Si hi ha un pensador important
que reflexiona constantment en relació a l’art i és capaç de discrepar de la
realitat imposada ( és a dir art contemporani ) amb finesa i capacitat
dialèctica és Vicente Verdú.
Aquest dissabte a la seva habitual tribuna de “El País” deixava
aquesta perla que cal llegir de manera obligatòria, especialment per quasi tots els polítics i responsables artístics d’arreu, que haurien de
llegir i si de cas , discutir.
Aquí la deixo, tan sols amb l’apunt
de que òbviament l’autor no ha visitat la Mostra d’Art Jove que organitzada per
l’IMAC domina a Can Palauet. Però sense saber-ne res , la clava. I és que quan
el mal anomenat art contemporani és tan banal, fútil i intranscendent com el
que corre per les nostres contrades , la seva aposta és simplement qüestió de
psiquiàtric.
El arte ¿es arte?
Vicente Verdú
En otros momentos nos habría
exasperado tanta banalidad, rayando el timo, expuesta en las mejores galerías y
en prestigiosos museos, pero ahora, progresivamente, casi lo mismo nos da. La
belleza hace tiempo que se escindió del producto artístico y siendo posible
aceptar que lo feo sea altamente interesante, que las vísceras en corrupción
del buey en una muestra despierten sensación o que las vaqueros rotos, los zapatos
manchados, los muebles en découpage y las calaveras tatuadas sean buena
parte de nuestro repertorio estético ¿cómo ponerse finos ante la creación?
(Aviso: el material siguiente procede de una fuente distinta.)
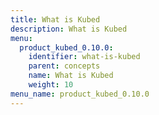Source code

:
 ```yaml
---
title: What is Kubed
description: What is Kubed
menu:
  product_kubed_0.10.0:
    identifier: what-is-kubed
    parent: concepts
    name: What is Kubed
    weight: 10
menu_name: product_kubed_0.10.0
---
```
Gombrich decía, mucho antes de
que las cosas llegaran a este extremo, que “arte es aquello que los artistas
dicen que es arte”. Se trataba así, por este supercrítico, de salir airosamente
del trago. Si los ebanistas hacen muebles de todas clases, los artistas hacen
arte, sea de la forma y composición que sea.
La novedad, sin embargo, tratada
el jueves por el profesor Calvo Serraller en su excitante conferencia del Reina
Sofía es que, a fuerza de aceptar la belleza convulsa de los bretonianos —una belleza fuera
de todo canon y saciada de libertad hasta el vómito, cuyo interior ha estallado
en pedazos y de cuyos cascotes han ido produciéndose manifestaciones; unas
llamativas y otras, ni fu ni fa— lo bello ha abandonado su trono imperial
cargado de oros y el pasto del pueblo liberado ha adquirido las mil caras de la
libertad y la fast food.
Antes del siglo XVIII, antes de
la liberadora Ilustración, la belleza se hallaba enjaulada en reglas divinas
que como la simetría, la proporción, el ritmo evocaban las leyes matemáticas
que son, con Pitágoras, las leyes de Dios.
Tan pulcra como la matemática,
tan digna y exacta como ella, la belleza era casi una ciencia para cuya
producción era necesario aprender meticulosamente un oficio y seguir
severamente sus órdenes y principios. Hoy, sin embargo, brotan músicos y
escritores y pintores por todas partes. Es una belleza de puertas abiertas, el
desorden es su correlato natural.
La pretensión de la belleza, como
se ve en los escotes, en los cortes de pelo, en la arquitectura o en las
faldas, no es simétrica sino asimétrica. La desproporción, el exceso, se impone
espectacularmente a la precisión; y lo atonal, lo arrítmico pugna por hacerse
oír mejor.
Una creación como la de la marca
Desigual y las últimas colecciones de Custo Barcelona son un ejemplo cercano de
la nueva belleza tan convulsa que, si parece colapsar en el proyecto, no llega
nunca a la postración, sino a la sensación.
De ese universo estético está
hecha actualmente la polimoda. Porque ahora no hay ya una moda imperante o
única como no hay ningún canon de belleza superior. En las noticias de cada día
la fe se intercambia bélicamente (convulsamente) con la blasfemia, lo minimalcon
el barroco, las prendas de Ralph Lauren con los serios modelos de Dior, el
miedo de todos nosotros por un pavor mayor.
Este fin de semana se celebra en
Madrid la operación Open Studio con el propósito de “abrir las
puertas” de los espacios de los artistas a los galeristas, los coleccionistas,
los críticos y los vecinos. Todo se mezcla en una promiscuidad de expertos y
profanos, de gentes con juicio, con prejuicios y sin nada que opinar.
El arte se ha despojado de sus
hábitos místicos y es carne de mercado. Y el mercado, como la crisis enseña, es
tan errático como desequilibrante, tan desproporcionado como famoso, tan
arrítmico como un infarto, tan decisivo como invisible.
El arte, ¿es arte? A estas
alturas qué más dará esta etiqueta ancestral. La política, la economía, la
sociedad y la cultura se hallan en una era cuyo máximo carácter es carecer de
nombre propio. En estas condiciones de perdición, deslocalización, desconcierto
y apocalipsis ¿a qué propiedades más o menos fijas podría la belleza aspirar?